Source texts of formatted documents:

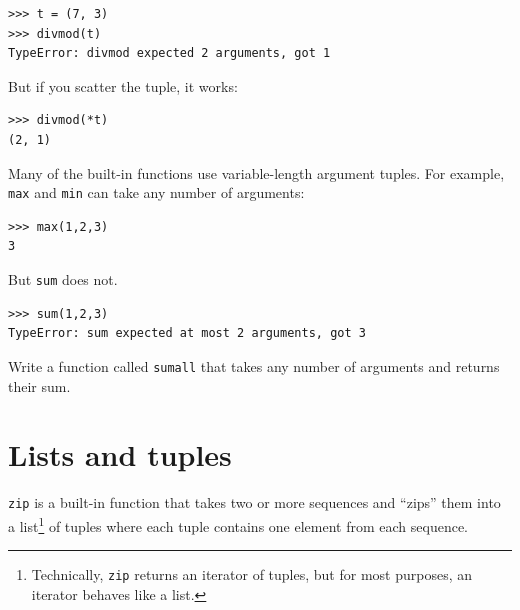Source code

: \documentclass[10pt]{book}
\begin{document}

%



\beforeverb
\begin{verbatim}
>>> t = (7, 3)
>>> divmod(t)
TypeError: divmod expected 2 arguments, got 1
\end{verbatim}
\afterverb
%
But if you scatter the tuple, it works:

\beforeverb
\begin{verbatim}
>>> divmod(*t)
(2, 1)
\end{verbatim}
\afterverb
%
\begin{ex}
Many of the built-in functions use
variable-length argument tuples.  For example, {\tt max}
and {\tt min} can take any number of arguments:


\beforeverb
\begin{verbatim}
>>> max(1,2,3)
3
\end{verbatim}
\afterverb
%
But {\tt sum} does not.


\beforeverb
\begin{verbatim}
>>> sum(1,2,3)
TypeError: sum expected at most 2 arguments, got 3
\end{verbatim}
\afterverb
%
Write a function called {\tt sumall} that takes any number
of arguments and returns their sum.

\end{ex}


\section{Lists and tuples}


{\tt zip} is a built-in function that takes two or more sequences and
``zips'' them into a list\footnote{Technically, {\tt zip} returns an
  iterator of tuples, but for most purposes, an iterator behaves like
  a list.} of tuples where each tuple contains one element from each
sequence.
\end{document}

| What is required |
From the first line above to the last, copy the records exactly but omit the pictures.

| Your solution |
Source code

: \documentclass[10pt]{book}
\begin{document}

%



\beforeverb
\begin{verbatim}
>>> t = (7, 3)
>>> divmod(t)
TypeError: divmod expected 2 arguments, got 1
\end{verbatim}
\afterverb
%
But if you scatter the tuple, it works:

\beforeverb
\begin{verbatim}
>>> divmod(*t)
(2, 1)
\end{verbatim}
\afterverb
%
\begin{ex}
Many of the built-in functions use
variable-length argument tuples.  For example, {\tt max}
and {\tt min} can take any number of arguments:


\beforeverb
\begin{verbatim}
>>> max(1,2,3)
3
\end{verbatim}
\afterverb
%
But {\tt sum} does not.


\beforeverb
\begin{verbatim}
>>> sum(1,2,3)
TypeError: sum expected at most 2 arguments, got 3
\end{verbatim}
\afterverb
%
Write a function called {\tt sumall} that takes any number
of arguments and returns their sum.

\end{ex}


\section{Lists and tuples}


{\tt zip} is a built-in function that takes two or more sequences and
``zips'' them into a list\footnote{Technically, {\tt zip} returns an
  iterator of tuples, but for most purposes, an iterator behaves like
  a list.} of tuples where each tuple contains one element from each
sequence.
\end{document}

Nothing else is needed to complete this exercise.